The pursuit began shortly before 12am, and ended three minutes later when the stolen car slammed into a traffic light.
The latest incident has renewed calls from youth advocates for police to stop pursuing young drivers unless absolutely necessary.
Lynne Hall, who lives around the corner from where the accident happened, told RNZ: "I heard this almighty thump ... a really loud one and I thought 'oh that's something horrible, they've got some lamppost or something'."
The crash has led to renewed calls for police to review their pursuit policy.
Human Rights Lawyer, Deborah Manning, said New Zealand's policy was out of touch with international practice and that there needed to be an urgent review.

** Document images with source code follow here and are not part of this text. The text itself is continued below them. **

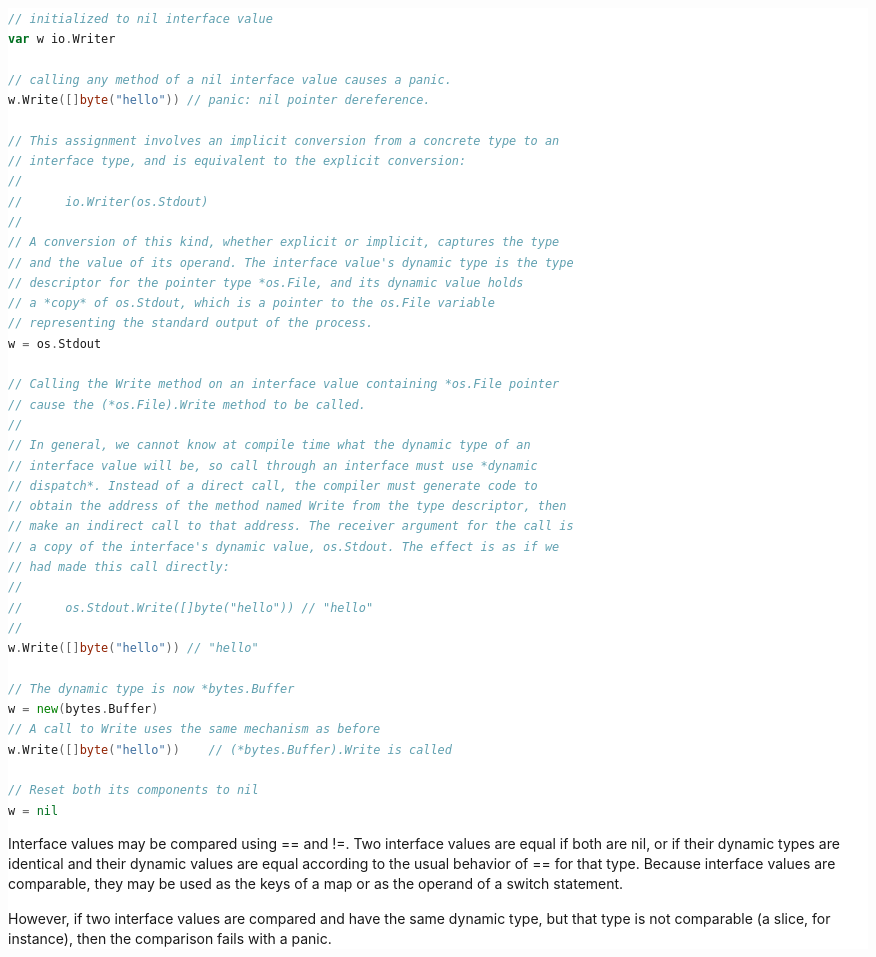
 ```go
// initialized to nil interface value
var w io.Writer

// calling any method of a nil interface value causes a panic.
w.Write([]byte("hello")) // panic: nil pointer dereference.

// This assignment involves an implicit conversion from a concrete type to an
// interface type, and is equivalent to the explicit conversion:
//
//      io.Writer(os.Stdout)
//
// A conversion of this kind, whether explicit or implicit, captures the type
// and the value of its operand. The interface value's dynamic type is the type
// descriptor for the pointer type *os.File, and its dynamic value holds
// a *copy* of os.Stdout, which is a pointer to the os.File variable
// representing the standard output of the process.
w = os.Stdout

// Calling the Write method on an interface value containing *os.File pointer
// cause the (*os.File).Write method to be called.
//
// In general, we cannot know at compile time what the dynamic type of an
// interface value will be, so call through an interface must use *dynamic
// dispatch*. Instead of a direct call, the compiler must generate code to
// obtain the address of the method named Write from the type descriptor, then
// make an indirect call to that address. The receiver argument for the call is
// a copy of the interface's dynamic value, os.Stdout. The effect is as if we
// had made this call directly:
//
//      os.Stdout.Write([]byte("hello")) // "hello"
//
w.Write([]byte("hello")) // "hello"

// The dynamic type is now *bytes.Buffer
w = new(bytes.Buffer)
// A call to Write uses the same mechanism as before
w.Write([]byte("hello"))    // (*bytes.Buffer).Write is called

// Reset both its components to nil
w = nil
```

Interface values may be compared using == and !=. Two interface values are equal
if both are nil, or if their dynamic types are identical and their dynamic
values are equal according to the usual behavior of == for that type. Because
interface values are comparable, they may be used as the keys of a map or as
the operand of a switch statement.

However, if two interface values are compared and have the same dynamic type,
but that type is not comparable (a slice, for instance), then the comparison
fails with a panic.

While that happened, police should cease pursuing young drivers unless they had committed a serious offence, she said.
"We all know that young people's brains haven't developed properly, so we just say again that New Zealand Police needs to review its pursuit policy to stop these chases and crashes and deaths of our young people."
In the past two years more than 980 young drivers have been pursued by police and four have been killed.

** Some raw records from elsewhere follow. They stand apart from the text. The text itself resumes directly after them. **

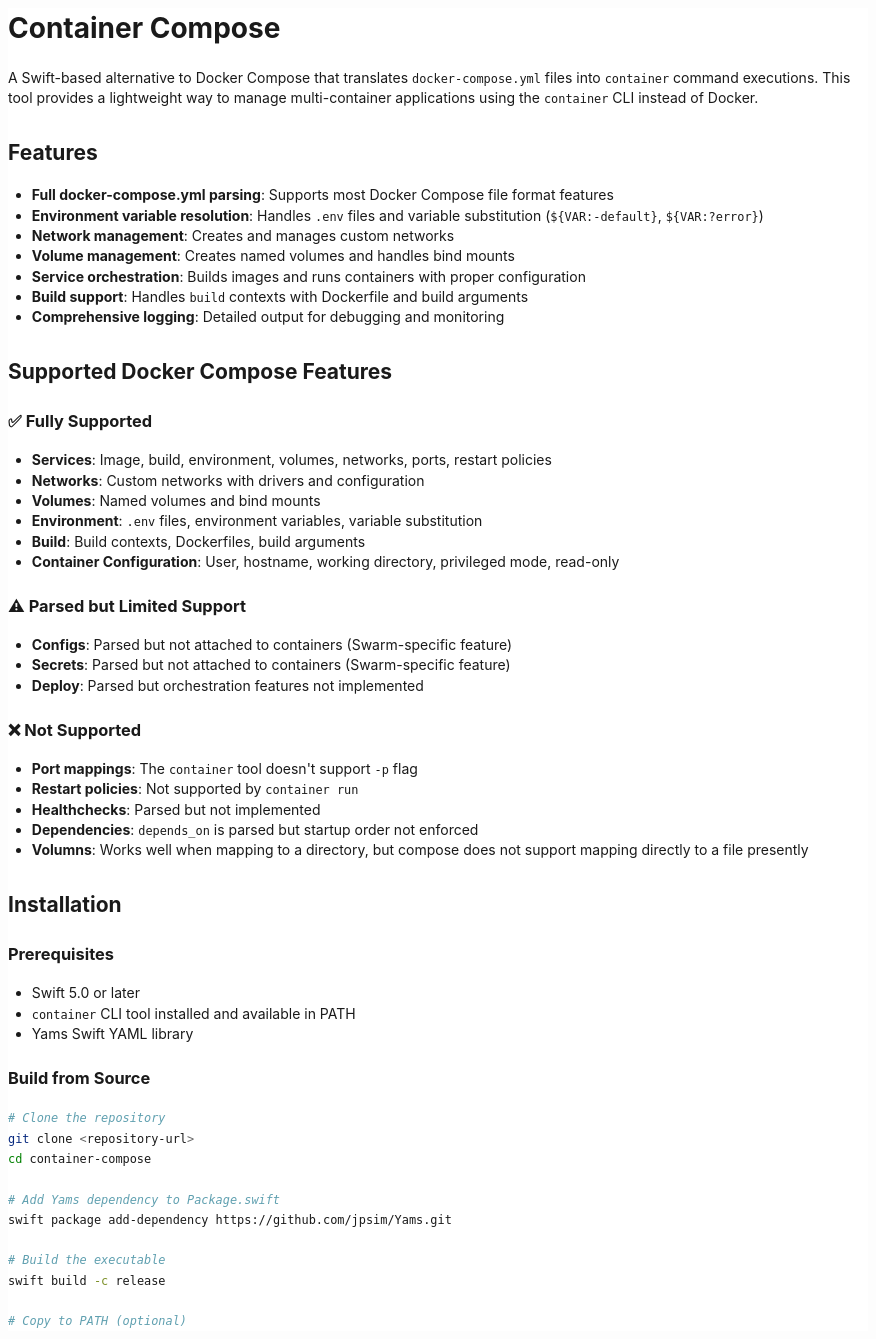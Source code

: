 # Container Compose

A Swift-based alternative to Docker Compose that translates `docker-compose.yml` files into `container` command executions. This tool provides a lightweight way to manage multi-container applications using the `container` CLI instead of Docker.

## Features

- **Full docker-compose.yml parsing**: Supports most Docker Compose file format features
- **Environment variable resolution**: Handles `.env` files and variable substitution (`${VAR:-default}`, `${VAR:?error}`)
- **Network management**: Creates and manages custom networks
- **Volume management**: Creates named volumes and handles bind mounts
- **Service orchestration**: Builds images and runs containers with proper configuration
- **Build support**: Handles `build` contexts with Dockerfile and build arguments
- **Comprehensive logging**: Detailed output for debugging and monitoring

## Supported Docker Compose Features

### ✅ Fully Supported
- **Services**: Image, build, environment, volumes, networks, ports, restart policies
- **Networks**: Custom networks with drivers and configuration
- **Volumes**: Named volumes and bind mounts
- **Environment**: `.env` files, environment variables, variable substitution
- **Build**: Build contexts, Dockerfiles, build arguments
- **Container Configuration**: User, hostname, working directory, privileged mode, read-only

### ⚠️ Parsed but Limited Support
- **Configs**: Parsed but not attached to containers (Swarm-specific feature)
- **Secrets**: Parsed but not attached to containers (Swarm-specific feature)
- **Deploy**: Parsed but orchestration features not implemented

### ❌ Not Supported
- **Port mappings**: The `container` tool doesn't support `-p` flag
- **Restart policies**: Not supported by `container run`
- **Healthchecks**: Parsed but not implemented
- **Dependencies**: `depends_on` is parsed but startup order not enforced
- **Volumns**: Works well when mapping to a directory, but compose does not support mapping directly to a file presently
  
## Installation

### Prerequisites
- Swift 5.0 or later
- `container` CLI tool installed and available in PATH
- Yams Swift YAML library

### Build from Source
```bash
# Clone the repository
git clone <repository-url>
cd container-compose

# Add Yams dependency to Package.swift
swift package add-dependency https://github.com/jpsim/Yams.git

# Build the executable
swift build -c release

# Copy to PATH (optional)
```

Children's Commissioner Judge Andrew Becroft said unless there was a threat of homicide or serious injury, police should not pursue young drivers.

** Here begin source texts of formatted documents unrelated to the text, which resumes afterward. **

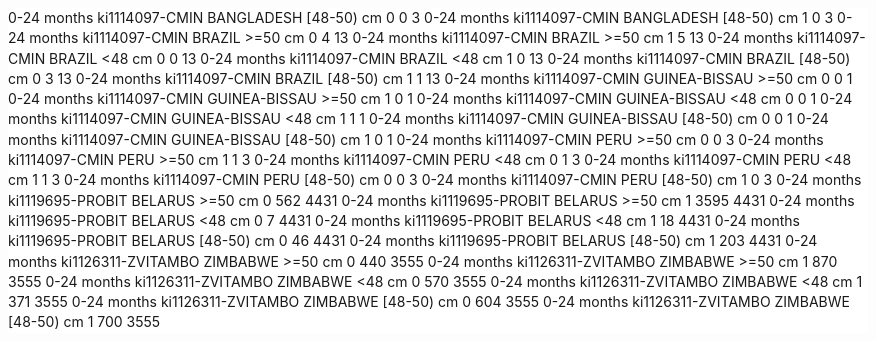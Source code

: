 0-24 months   ki1114097-CMIN             BANGLADESH                     [48-50) cm              0        0       3
0-24 months   ki1114097-CMIN             BANGLADESH                     [48-50) cm              1        0       3
0-24 months   ki1114097-CMIN             BRAZIL                         >=50 cm                 0        4      13
0-24 months   ki1114097-CMIN             BRAZIL                         >=50 cm                 1        5      13
0-24 months   ki1114097-CMIN             BRAZIL                         <48 cm                  0        0      13
0-24 months   ki1114097-CMIN             BRAZIL                         <48 cm                  1        0      13
0-24 months   ki1114097-CMIN             BRAZIL                         [48-50) cm              0        3      13
0-24 months   ki1114097-CMIN             BRAZIL                         [48-50) cm              1        1      13
0-24 months   ki1114097-CMIN             GUINEA-BISSAU                  >=50 cm                 0        0       1
0-24 months   ki1114097-CMIN             GUINEA-BISSAU                  >=50 cm                 1        0       1
0-24 months   ki1114097-CMIN             GUINEA-BISSAU                  <48 cm                  0        0       1
0-24 months   ki1114097-CMIN             GUINEA-BISSAU                  <48 cm                  1        1       1
0-24 months   ki1114097-CMIN             GUINEA-BISSAU                  [48-50) cm              0        0       1
0-24 months   ki1114097-CMIN             GUINEA-BISSAU                  [48-50) cm              1        0       1
0-24 months   ki1114097-CMIN             PERU                           >=50 cm                 0        0       3
0-24 months   ki1114097-CMIN             PERU                           >=50 cm                 1        1       3
0-24 months   ki1114097-CMIN             PERU                           <48 cm                  0        1       3
0-24 months   ki1114097-CMIN             PERU                           <48 cm                  1        1       3
0-24 months   ki1114097-CMIN             PERU                           [48-50) cm              0        0       3
0-24 months   ki1114097-CMIN             PERU                           [48-50) cm              1        0       3
0-24 months   ki1119695-PROBIT           BELARUS                        >=50 cm                 0      562    4431
0-24 months   ki1119695-PROBIT           BELARUS                        >=50 cm                 1     3595    4431
0-24 months   ki1119695-PROBIT           BELARUS                        <48 cm                  0        7    4431
0-24 months   ki1119695-PROBIT           BELARUS                        <48 cm                  1       18    4431
0-24 months   ki1119695-PROBIT           BELARUS                        [48-50) cm              0       46    4431
0-24 months   ki1119695-PROBIT           BELARUS                        [48-50) cm              1      203    4431
0-24 months   ki1126311-ZVITAMBO         ZIMBABWE                       >=50 cm                 0      440    3555
0-24 months   ki1126311-ZVITAMBO         ZIMBABWE                       >=50 cm                 1      870    3555
0-24 months   ki1126311-ZVITAMBO         ZIMBABWE                       <48 cm                  0      570    3555
0-24 months   ki1126311-ZVITAMBO         ZIMBABWE                       <48 cm                  1      371    3555
0-24 months   ki1126311-ZVITAMBO         ZIMBABWE                       [48-50) cm              0      604    3555
0-24 months   ki1126311-ZVITAMBO         ZIMBABWE                       [48-50) cm              1      700    3555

In most cases, police could locate and hold the offenders to account the next day - rather than initiating a dangerous chase, he said.
"The problem is that young people with very poor judgement skills and a still-developing frontal lobe are prone to making fool-hardy reckless decisions that can backfire very quickly and sometimes the whole point of the exercise is to lure the police into a pursuit."
But the head of the Police Association, Chris Cahill, said that may not be practical because it was difficult for police to ascertain the age of the driver and who they were.
He said while there needed to be more training for police involved in pursuits, the policy did not need to be reviewed.
"We would really fall back on the large-scale thematic review that police and the Independent Police Conduct Authority did earlier this year, which while having some recommendations for change, extensively said the pursuit policy was appropriate, and that really is something is something that we think is true," he said.
In a statement, police said they were in the early stages of researching why young drivers fled, and said they looked forward to working with other agencies on the matter.
"We recognise this is not just a police issue. It comes down to family, community, and the other agencies involved with young people.
"Once we have robust information about the motivations, the next step will be working together with other groups on ways to influence young people's thinking, so we see fewer of them making the wrong choices when they're behind the wheel."